Recently there has been a growing interest in the relationship between climate and sea level change and a realization that human-induced global warming may accelerate the rate of sea-level rise. Understanding past patterns of sea-level change is important on local (e.g. for coastal management and engineering), regional to national (e.g. national future sea-level predictions) and global scales (e.g. for understanding polar ice sheet history). Relative sea-level curves have been constructed for a substantial portion of northern hemisphere coastline; however, to date, few curves have been presented for the southern hemisphere. Holocene sea-level records for the eastern and western coastlines are incomplete in extent and coarse in resolution. South African sea-level research has therefore relied largely on global records as a benchmark.

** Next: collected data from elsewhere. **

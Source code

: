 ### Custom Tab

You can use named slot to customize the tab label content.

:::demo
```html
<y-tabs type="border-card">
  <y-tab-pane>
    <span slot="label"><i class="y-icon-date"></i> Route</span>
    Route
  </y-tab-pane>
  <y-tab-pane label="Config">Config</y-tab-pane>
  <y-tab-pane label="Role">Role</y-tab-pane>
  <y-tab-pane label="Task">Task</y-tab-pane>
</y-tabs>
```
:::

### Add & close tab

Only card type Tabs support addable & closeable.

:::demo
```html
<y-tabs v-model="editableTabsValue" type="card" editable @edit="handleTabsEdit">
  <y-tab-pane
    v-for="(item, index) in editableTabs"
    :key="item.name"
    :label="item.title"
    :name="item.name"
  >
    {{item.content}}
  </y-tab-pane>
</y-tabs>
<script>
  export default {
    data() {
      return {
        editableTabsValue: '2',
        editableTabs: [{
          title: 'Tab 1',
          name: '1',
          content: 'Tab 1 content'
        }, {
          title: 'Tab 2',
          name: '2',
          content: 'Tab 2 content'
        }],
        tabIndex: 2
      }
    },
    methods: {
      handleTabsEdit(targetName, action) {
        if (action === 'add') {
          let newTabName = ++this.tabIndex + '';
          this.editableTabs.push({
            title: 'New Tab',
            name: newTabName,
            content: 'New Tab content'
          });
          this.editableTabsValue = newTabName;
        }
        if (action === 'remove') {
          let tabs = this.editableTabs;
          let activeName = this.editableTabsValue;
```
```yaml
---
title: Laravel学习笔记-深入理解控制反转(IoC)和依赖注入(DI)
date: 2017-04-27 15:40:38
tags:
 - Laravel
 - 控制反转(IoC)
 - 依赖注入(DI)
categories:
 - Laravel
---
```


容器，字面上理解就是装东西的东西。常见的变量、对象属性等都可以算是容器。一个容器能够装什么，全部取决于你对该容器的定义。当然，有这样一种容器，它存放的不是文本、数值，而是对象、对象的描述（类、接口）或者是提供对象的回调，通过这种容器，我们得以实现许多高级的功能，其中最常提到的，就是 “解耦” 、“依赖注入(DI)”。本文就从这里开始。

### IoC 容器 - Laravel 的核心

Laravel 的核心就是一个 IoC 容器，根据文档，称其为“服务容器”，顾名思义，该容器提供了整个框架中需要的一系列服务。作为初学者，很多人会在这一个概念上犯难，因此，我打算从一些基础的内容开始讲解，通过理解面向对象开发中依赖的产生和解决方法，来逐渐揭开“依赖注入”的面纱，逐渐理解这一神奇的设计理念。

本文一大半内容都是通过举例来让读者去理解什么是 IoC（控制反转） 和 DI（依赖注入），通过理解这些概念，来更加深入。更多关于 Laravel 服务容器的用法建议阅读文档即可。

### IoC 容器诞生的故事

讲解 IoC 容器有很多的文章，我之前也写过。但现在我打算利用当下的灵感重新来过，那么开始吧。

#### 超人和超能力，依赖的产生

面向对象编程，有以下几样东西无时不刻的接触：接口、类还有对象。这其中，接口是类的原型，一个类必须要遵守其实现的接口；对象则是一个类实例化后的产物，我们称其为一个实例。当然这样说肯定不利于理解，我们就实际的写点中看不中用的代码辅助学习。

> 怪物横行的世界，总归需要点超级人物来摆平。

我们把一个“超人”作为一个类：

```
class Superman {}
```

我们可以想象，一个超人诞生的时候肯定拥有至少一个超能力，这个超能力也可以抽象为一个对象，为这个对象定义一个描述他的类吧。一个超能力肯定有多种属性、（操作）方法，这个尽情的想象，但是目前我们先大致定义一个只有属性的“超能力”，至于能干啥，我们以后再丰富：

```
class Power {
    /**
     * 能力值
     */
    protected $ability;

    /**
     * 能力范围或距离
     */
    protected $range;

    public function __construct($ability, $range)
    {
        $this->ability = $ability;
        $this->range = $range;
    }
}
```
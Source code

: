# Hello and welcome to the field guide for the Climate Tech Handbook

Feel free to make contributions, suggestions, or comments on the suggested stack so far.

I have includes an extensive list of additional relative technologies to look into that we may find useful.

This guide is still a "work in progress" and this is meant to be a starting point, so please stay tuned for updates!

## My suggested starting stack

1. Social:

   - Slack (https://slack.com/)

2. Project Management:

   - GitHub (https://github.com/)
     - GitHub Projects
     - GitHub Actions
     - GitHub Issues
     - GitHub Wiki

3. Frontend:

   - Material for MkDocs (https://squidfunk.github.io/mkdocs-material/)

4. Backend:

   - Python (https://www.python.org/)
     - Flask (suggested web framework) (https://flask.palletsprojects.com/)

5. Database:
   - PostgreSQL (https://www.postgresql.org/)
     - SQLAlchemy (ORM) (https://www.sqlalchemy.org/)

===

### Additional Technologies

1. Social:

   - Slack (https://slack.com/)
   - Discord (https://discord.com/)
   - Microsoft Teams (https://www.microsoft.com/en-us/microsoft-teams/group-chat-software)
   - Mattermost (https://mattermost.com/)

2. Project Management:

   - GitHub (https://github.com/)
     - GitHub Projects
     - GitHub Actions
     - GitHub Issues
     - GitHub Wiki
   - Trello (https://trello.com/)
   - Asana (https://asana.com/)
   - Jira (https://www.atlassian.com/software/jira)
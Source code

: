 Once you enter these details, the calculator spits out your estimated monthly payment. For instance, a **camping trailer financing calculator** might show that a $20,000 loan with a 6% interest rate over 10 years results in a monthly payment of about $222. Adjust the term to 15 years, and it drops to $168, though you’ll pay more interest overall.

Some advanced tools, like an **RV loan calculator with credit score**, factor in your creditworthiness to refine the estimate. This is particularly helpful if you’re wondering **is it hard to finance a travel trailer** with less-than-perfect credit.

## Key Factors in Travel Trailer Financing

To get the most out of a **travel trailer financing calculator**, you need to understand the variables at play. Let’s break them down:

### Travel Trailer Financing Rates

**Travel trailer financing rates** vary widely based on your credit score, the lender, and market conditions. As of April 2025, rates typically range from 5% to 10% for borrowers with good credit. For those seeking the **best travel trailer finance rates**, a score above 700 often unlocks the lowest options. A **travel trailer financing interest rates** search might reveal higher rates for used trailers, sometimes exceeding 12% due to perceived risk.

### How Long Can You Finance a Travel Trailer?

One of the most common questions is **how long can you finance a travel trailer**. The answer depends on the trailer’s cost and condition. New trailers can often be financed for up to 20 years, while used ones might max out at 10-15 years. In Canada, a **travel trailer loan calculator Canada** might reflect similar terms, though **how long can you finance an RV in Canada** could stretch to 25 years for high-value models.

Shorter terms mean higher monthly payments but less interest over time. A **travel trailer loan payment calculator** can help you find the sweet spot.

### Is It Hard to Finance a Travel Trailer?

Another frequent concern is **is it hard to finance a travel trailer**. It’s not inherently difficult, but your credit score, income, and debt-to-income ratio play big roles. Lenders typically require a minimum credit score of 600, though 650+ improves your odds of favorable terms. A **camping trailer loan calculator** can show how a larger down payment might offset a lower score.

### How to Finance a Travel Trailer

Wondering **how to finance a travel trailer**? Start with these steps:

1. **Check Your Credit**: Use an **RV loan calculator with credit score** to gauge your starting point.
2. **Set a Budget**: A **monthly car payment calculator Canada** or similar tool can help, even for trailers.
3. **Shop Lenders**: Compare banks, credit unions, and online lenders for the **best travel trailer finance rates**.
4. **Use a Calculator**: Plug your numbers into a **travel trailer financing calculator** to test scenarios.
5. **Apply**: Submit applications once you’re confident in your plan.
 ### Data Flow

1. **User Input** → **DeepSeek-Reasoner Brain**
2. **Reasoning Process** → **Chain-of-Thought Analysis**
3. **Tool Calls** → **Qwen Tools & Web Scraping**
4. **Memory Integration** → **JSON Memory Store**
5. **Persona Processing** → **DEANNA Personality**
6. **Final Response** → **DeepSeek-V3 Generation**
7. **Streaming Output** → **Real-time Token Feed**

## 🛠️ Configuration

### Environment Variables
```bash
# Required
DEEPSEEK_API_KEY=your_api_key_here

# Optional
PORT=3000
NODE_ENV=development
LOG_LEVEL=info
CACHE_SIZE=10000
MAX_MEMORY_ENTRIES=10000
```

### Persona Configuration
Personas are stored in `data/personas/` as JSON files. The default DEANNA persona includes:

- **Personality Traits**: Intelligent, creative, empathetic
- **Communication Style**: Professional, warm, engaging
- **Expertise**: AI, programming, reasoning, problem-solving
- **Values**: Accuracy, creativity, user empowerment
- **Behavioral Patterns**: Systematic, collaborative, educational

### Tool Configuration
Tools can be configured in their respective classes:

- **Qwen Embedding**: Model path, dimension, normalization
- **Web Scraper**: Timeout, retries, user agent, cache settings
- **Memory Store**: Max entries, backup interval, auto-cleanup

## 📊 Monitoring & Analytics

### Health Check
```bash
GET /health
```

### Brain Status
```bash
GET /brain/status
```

In the southern African context, the application of foraminifera as biological indicators has been restricted to studies of stratigraphy, temperature change, sedimentology and marine records. A successful a pilot study was conducted, whereby vertical zonation of salt-marsh foraminifera at a single site was established and relative sea-level form the past 1200 years reconstructed using transfer functions (Strachan et al., 2014). Here, an established sea-level proxy was introduced to determine proof of concept for South African sea-level research. This technique has the potential to contribute to our incomplete understanding of past sea-level change along the southern African coastline. Additional sites have been selected along the east and south coast of South Africa to apply and further develop this technique, including the Knysna Lagoon, the Keiskamma and Kei estuaries, and Lake St Lucia in Maputaland.